Data supplied -
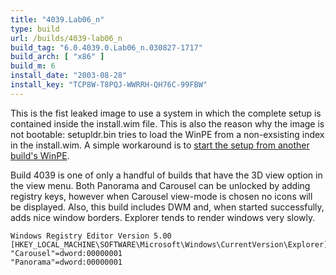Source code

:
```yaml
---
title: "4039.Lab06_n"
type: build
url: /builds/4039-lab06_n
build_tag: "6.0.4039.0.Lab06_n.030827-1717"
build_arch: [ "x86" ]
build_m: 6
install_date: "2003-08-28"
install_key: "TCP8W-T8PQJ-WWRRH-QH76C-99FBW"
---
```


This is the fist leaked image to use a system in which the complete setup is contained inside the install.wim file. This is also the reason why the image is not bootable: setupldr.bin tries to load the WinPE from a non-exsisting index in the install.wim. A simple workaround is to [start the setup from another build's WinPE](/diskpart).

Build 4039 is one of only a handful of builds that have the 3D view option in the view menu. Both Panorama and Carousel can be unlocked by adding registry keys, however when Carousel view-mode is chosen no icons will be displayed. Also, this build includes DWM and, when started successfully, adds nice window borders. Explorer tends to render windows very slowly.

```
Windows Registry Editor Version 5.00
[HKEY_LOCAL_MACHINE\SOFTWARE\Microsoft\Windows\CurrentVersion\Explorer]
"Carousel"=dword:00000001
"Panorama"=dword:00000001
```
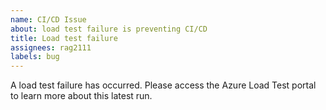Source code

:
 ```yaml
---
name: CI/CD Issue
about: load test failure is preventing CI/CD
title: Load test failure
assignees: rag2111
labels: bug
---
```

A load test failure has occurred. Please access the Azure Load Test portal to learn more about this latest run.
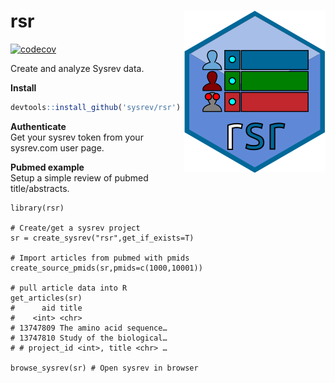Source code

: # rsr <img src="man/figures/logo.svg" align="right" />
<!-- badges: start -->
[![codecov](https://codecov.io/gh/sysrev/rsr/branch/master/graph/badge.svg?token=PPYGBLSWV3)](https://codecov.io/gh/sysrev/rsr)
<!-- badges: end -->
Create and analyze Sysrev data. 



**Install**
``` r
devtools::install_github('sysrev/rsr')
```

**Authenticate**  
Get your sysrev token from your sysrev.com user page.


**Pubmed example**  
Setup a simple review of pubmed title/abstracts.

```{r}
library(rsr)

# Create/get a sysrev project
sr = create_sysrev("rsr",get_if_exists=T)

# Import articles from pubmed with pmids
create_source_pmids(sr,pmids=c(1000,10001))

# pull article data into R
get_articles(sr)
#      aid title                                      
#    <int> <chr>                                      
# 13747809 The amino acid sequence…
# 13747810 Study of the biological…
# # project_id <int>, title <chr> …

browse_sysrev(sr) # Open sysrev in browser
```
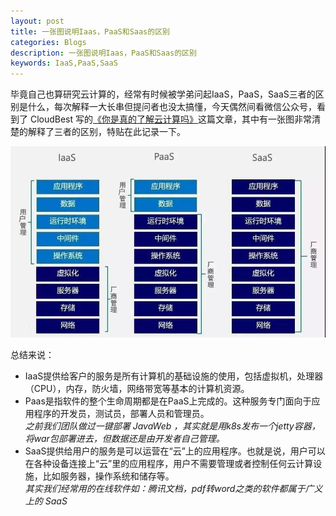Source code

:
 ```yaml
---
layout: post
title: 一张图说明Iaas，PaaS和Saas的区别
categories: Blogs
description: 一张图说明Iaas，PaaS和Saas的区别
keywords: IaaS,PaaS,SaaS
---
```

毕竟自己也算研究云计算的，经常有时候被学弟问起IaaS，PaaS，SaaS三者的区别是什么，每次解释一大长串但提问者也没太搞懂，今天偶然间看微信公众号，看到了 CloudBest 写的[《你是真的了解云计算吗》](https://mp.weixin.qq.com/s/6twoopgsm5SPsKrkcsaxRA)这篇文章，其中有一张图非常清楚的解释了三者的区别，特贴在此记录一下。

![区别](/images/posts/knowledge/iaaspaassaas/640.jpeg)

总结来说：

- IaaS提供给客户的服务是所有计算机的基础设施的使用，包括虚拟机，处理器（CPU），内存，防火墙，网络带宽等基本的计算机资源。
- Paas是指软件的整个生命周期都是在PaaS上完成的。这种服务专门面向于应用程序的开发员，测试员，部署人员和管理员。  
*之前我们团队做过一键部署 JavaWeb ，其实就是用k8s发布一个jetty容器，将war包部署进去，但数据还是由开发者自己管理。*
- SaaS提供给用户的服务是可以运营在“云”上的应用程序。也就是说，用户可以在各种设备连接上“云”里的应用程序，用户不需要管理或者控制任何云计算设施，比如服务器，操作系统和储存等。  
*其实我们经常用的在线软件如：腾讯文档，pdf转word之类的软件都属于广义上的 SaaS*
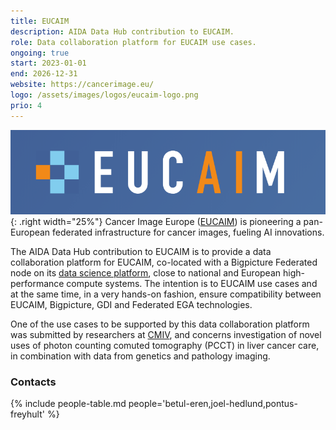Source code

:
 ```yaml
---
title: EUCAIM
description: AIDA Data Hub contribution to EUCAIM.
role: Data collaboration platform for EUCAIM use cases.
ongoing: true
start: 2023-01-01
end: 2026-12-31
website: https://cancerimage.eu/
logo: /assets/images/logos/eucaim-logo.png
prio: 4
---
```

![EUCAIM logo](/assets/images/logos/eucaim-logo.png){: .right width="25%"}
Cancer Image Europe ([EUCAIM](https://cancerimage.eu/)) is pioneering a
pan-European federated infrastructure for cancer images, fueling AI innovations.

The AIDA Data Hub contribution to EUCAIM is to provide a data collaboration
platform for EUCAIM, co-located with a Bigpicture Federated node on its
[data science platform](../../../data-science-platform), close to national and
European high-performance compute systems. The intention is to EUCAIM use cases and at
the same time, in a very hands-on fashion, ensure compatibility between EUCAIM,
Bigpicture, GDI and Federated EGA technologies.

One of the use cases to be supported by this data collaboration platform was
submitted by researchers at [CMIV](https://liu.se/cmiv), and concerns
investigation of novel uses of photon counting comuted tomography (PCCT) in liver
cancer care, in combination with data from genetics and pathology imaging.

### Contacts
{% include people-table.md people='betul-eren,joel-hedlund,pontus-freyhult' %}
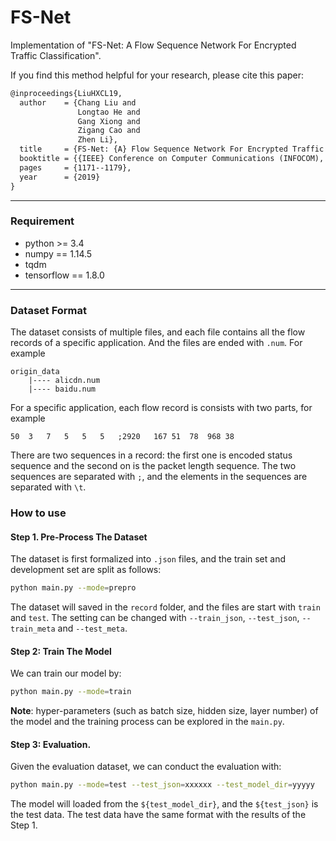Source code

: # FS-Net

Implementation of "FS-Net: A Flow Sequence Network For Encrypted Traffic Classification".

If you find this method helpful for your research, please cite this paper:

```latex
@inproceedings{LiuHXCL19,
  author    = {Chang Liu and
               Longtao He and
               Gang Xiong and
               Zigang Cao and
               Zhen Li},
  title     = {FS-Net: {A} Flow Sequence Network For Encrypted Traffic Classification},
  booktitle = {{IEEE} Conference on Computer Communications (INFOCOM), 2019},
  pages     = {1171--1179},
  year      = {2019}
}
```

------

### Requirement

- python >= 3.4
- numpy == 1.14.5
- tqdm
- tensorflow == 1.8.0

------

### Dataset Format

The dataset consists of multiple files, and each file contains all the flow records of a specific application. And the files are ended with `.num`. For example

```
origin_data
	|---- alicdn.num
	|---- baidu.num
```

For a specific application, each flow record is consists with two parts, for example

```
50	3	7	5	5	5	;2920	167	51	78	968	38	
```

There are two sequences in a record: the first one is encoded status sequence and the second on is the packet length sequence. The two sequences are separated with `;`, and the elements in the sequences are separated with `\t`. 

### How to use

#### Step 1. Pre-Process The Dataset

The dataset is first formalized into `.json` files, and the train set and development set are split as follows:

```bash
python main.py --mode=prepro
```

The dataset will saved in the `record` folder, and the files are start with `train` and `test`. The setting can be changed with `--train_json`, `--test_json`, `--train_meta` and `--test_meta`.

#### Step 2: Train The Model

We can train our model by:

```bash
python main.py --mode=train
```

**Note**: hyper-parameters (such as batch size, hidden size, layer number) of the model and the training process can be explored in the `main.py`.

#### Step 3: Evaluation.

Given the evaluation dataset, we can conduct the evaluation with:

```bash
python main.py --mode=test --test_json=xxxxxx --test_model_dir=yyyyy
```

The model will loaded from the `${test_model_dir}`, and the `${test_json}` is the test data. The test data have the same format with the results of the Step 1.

What you will do -
State the number of lines in this listing that contain the string "cancerimage", and add nothing else.

Written response -
2